These are NFTs created for the sole utility of advancing the uptake of sustainable energy. NFTs allow underfunded or even ignored issues to be addressed in a collaborative and incentive-driven manner. Adoption of open-source, decentralized technology has the potential to speed up decarbonization projects for the planet’s benefit, resulting in unprecedented levels of innovation and transparency. Companies such as Melanin Solar’s are experimenting with these types of NFTs, especially after the impressive pilot project in Africa. Working with the decentralized teams and contributors at the Whive Protocol, the Sustainable World Initiative (SWI), and the media team at Kanairo, the company is presently minting the HaPeeBee NFT Collection. They’re working on a community-led approach to sustainability, aiming to create more resilient responses to sustainability such as solar energy mining by integrating the metaverse with sustainable impact via non-fungible tokens (NFTs).
There’s a huge market for digital collectibles, whether it’s a Crypto Wolf NFT or some cute digital bunnies. With the NBA NFT collectible trading cards NBA Top Shot, this use case has even made it into the mainstream. These non-fungible tokens, together with digital NFT art, account for a large chunk of sales on NFT markets like OpenSea, Treasureland, and BakerySwap.

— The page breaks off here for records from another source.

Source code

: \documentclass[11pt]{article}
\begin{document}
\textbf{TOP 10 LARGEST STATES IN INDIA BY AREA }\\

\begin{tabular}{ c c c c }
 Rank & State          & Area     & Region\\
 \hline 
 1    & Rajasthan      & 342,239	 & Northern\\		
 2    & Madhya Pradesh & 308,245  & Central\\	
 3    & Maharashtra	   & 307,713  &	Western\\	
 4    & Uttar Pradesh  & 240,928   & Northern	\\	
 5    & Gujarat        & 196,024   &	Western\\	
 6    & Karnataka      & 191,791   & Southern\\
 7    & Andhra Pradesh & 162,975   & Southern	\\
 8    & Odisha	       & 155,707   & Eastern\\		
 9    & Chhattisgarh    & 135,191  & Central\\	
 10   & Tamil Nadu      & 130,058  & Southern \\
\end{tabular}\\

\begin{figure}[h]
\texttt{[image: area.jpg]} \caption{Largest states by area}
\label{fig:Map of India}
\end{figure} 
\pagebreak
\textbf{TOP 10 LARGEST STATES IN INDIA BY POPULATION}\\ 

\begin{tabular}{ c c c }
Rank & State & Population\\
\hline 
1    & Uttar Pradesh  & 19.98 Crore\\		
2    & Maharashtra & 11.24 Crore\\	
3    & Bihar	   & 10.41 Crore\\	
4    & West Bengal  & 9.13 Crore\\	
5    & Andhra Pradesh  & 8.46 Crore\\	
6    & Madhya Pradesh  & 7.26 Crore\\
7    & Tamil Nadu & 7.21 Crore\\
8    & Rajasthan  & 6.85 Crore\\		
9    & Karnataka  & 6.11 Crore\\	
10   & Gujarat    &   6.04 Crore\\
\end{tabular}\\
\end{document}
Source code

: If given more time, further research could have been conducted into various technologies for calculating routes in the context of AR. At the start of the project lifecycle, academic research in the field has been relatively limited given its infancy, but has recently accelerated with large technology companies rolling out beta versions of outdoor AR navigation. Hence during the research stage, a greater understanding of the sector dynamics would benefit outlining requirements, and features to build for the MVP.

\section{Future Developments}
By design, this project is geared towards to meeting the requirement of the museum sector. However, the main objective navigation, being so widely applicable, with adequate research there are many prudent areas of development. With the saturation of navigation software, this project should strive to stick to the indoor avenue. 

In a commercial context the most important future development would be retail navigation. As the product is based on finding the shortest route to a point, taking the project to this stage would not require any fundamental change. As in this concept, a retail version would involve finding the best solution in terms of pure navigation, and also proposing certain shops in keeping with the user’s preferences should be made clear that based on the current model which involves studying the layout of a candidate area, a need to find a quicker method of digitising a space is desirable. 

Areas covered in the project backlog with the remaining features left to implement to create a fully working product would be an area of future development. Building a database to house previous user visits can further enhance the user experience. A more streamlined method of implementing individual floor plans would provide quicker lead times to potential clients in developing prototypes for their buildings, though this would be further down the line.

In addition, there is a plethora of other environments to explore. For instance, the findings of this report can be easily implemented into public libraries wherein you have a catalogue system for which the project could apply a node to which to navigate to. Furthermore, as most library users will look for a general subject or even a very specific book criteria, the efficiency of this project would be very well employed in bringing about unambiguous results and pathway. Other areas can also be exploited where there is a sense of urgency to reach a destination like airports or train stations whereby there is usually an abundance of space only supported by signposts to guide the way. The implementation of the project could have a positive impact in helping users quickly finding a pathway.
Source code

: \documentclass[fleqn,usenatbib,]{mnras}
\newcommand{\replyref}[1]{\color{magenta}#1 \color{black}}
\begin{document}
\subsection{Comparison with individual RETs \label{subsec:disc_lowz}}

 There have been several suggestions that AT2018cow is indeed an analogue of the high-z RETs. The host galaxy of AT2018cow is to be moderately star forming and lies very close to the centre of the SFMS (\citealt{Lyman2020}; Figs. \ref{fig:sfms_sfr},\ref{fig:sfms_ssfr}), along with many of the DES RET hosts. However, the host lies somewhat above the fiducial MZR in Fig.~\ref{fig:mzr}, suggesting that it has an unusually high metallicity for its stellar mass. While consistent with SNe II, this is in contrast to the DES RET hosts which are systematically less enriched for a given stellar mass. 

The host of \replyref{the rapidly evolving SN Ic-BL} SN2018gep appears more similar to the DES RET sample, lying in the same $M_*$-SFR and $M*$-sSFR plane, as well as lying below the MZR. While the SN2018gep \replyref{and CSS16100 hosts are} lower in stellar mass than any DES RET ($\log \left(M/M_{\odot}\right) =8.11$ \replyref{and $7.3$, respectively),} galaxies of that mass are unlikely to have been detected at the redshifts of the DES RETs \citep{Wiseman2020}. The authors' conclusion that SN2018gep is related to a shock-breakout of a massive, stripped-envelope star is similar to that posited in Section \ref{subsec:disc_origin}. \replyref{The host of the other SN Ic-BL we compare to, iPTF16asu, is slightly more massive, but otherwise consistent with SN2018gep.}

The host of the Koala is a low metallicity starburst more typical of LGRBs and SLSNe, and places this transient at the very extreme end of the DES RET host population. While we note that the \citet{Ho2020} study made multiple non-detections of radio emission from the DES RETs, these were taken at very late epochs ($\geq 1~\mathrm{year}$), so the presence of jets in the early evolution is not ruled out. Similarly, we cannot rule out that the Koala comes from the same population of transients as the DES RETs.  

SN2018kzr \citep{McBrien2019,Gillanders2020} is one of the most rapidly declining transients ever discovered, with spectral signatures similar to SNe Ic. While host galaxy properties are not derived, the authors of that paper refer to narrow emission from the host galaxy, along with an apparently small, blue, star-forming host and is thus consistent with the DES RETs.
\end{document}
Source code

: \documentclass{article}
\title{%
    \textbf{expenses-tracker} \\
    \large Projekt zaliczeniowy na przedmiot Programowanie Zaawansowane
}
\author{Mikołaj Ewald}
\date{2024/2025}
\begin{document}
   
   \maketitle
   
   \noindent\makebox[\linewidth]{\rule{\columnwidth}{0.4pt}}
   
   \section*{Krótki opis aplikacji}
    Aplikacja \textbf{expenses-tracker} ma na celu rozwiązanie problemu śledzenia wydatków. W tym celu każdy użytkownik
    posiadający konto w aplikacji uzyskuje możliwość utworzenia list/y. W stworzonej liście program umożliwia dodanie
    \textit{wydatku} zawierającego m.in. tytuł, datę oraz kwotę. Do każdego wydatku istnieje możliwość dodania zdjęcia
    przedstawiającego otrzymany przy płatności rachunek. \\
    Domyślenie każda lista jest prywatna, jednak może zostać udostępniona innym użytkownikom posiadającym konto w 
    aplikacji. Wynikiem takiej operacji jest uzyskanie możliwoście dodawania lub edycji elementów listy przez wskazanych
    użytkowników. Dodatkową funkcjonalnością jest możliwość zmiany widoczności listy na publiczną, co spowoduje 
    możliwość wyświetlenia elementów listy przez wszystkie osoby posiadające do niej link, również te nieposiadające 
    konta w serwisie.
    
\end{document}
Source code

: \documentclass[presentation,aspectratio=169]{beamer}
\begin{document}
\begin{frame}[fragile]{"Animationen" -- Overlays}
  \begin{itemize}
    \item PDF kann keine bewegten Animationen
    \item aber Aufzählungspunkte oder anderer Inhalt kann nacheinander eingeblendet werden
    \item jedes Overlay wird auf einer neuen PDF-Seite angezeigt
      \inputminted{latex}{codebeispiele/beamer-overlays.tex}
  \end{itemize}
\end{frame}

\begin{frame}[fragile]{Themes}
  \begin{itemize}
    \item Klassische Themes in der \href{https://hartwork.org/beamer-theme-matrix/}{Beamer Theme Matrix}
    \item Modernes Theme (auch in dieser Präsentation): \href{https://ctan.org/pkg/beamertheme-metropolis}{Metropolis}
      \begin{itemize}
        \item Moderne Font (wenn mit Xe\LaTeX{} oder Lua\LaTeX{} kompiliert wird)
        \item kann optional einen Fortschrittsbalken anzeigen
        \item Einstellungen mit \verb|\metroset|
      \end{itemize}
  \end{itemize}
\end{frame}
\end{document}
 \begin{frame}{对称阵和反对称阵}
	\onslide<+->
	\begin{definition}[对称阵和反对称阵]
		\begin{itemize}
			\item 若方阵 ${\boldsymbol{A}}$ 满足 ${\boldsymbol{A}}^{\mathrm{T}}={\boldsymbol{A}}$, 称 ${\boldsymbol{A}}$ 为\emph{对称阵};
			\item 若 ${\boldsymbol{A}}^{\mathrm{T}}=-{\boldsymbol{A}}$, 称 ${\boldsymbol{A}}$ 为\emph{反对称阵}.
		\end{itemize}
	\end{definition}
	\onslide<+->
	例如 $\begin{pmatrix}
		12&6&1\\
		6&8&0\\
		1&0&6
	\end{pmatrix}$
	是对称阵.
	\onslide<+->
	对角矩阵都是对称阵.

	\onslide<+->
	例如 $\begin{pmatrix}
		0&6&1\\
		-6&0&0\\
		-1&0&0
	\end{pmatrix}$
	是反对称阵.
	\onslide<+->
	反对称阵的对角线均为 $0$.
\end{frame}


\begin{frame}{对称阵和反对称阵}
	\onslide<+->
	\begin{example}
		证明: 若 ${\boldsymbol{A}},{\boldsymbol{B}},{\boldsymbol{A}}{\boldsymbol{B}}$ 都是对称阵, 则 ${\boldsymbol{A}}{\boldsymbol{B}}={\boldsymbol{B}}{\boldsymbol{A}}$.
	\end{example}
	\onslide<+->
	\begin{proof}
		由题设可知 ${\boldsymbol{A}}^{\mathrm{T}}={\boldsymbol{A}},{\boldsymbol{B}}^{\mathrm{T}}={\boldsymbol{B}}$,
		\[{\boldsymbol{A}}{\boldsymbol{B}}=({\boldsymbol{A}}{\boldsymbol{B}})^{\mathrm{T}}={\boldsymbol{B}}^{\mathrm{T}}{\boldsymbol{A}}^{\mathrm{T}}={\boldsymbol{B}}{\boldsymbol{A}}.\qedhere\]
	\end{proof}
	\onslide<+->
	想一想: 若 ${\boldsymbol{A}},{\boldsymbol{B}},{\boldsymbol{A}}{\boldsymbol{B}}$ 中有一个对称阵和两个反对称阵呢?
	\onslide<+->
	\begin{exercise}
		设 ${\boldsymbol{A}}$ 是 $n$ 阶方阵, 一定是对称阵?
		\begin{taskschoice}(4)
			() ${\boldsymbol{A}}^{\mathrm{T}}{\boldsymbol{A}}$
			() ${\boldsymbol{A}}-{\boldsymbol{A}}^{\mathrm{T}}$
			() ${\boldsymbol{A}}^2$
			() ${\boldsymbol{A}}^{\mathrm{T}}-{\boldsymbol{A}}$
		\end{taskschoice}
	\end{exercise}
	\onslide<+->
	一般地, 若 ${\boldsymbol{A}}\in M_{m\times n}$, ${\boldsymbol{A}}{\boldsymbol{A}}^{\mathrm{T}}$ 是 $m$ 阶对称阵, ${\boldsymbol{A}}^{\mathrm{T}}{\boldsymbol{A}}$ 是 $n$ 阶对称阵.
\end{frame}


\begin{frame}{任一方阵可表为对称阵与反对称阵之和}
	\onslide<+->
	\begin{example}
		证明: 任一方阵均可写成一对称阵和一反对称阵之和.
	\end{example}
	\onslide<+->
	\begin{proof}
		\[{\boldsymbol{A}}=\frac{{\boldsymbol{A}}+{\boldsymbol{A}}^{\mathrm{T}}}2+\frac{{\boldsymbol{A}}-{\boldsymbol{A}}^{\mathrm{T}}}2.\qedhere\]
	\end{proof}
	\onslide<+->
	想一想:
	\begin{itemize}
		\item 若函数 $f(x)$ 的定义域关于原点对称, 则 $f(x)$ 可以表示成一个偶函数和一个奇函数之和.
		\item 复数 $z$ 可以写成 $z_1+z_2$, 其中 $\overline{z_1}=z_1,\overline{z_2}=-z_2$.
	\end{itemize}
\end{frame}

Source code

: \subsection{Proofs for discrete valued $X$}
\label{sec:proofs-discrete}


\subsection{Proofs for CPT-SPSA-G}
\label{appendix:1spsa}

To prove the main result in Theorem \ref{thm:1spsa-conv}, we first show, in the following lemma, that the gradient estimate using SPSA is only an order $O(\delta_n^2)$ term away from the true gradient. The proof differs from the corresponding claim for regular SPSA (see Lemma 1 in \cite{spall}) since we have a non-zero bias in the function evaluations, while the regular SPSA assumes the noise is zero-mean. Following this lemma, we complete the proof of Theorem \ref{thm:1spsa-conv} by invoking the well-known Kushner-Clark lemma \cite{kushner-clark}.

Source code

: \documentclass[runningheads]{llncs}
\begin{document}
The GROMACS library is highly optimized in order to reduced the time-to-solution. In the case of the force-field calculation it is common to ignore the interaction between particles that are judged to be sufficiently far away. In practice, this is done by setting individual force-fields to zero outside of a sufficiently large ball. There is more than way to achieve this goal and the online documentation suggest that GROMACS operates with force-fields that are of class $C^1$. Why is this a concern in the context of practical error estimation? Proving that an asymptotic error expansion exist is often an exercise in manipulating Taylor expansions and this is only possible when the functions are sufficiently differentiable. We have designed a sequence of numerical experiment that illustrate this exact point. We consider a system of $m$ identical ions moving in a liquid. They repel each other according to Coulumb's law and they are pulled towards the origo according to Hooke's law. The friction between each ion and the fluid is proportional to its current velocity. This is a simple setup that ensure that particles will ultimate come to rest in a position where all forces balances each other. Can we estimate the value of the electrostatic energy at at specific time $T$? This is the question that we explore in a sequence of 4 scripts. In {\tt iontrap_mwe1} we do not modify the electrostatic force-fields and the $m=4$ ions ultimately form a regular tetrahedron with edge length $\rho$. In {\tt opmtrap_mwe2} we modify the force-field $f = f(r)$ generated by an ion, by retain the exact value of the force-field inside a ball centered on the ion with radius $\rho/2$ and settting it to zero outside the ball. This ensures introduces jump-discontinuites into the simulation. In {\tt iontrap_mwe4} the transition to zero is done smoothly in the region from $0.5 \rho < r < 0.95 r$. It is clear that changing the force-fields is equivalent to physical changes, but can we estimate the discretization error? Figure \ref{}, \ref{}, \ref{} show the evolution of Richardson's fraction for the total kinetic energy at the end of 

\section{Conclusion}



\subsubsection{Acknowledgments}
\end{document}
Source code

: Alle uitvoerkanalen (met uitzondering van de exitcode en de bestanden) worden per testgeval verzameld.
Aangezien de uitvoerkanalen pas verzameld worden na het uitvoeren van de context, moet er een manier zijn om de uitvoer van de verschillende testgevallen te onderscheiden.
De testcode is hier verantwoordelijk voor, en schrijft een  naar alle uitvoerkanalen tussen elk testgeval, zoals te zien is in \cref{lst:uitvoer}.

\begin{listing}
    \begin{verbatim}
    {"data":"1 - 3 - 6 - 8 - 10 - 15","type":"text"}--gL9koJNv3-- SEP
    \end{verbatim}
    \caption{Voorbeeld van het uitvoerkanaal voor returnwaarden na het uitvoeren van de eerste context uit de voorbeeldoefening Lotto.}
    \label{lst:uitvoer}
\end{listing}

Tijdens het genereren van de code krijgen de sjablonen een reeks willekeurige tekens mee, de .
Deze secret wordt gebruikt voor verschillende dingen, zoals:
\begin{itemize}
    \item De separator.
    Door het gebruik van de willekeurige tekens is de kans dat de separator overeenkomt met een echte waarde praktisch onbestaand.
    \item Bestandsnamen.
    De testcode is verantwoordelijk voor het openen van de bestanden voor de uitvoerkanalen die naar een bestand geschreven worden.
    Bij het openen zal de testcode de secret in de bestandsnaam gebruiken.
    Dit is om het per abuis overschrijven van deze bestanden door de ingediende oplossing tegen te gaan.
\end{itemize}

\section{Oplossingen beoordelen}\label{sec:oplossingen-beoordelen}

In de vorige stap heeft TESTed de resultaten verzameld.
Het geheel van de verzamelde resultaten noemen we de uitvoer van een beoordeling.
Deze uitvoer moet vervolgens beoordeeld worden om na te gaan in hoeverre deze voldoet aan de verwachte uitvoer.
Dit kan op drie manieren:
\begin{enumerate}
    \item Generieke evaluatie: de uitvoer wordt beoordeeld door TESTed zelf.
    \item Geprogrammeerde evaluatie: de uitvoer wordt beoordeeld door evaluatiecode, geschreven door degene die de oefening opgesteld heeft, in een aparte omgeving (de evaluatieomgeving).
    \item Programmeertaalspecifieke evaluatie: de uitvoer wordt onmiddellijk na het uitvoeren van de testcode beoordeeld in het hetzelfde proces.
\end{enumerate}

With crypto art, there’s a lot of crossovers, and an NFT may be both a collectible and an artwork. These are the most advanced use cases we already have.
CryptoKitties is a well-known example of digital collectibles. CryptoKitties, which was released in 2017, is a blockchain-based game in which each NFT represents a virtual kitten that users may buy. You might wonder what makes these goods precious.
Surprisingly, a multitude of factors influence the value of any item. In CryptoKitties, for example, it all comes down to a combination of uncommon aesthetics, features, and utility of those adorable tiny virtual cats.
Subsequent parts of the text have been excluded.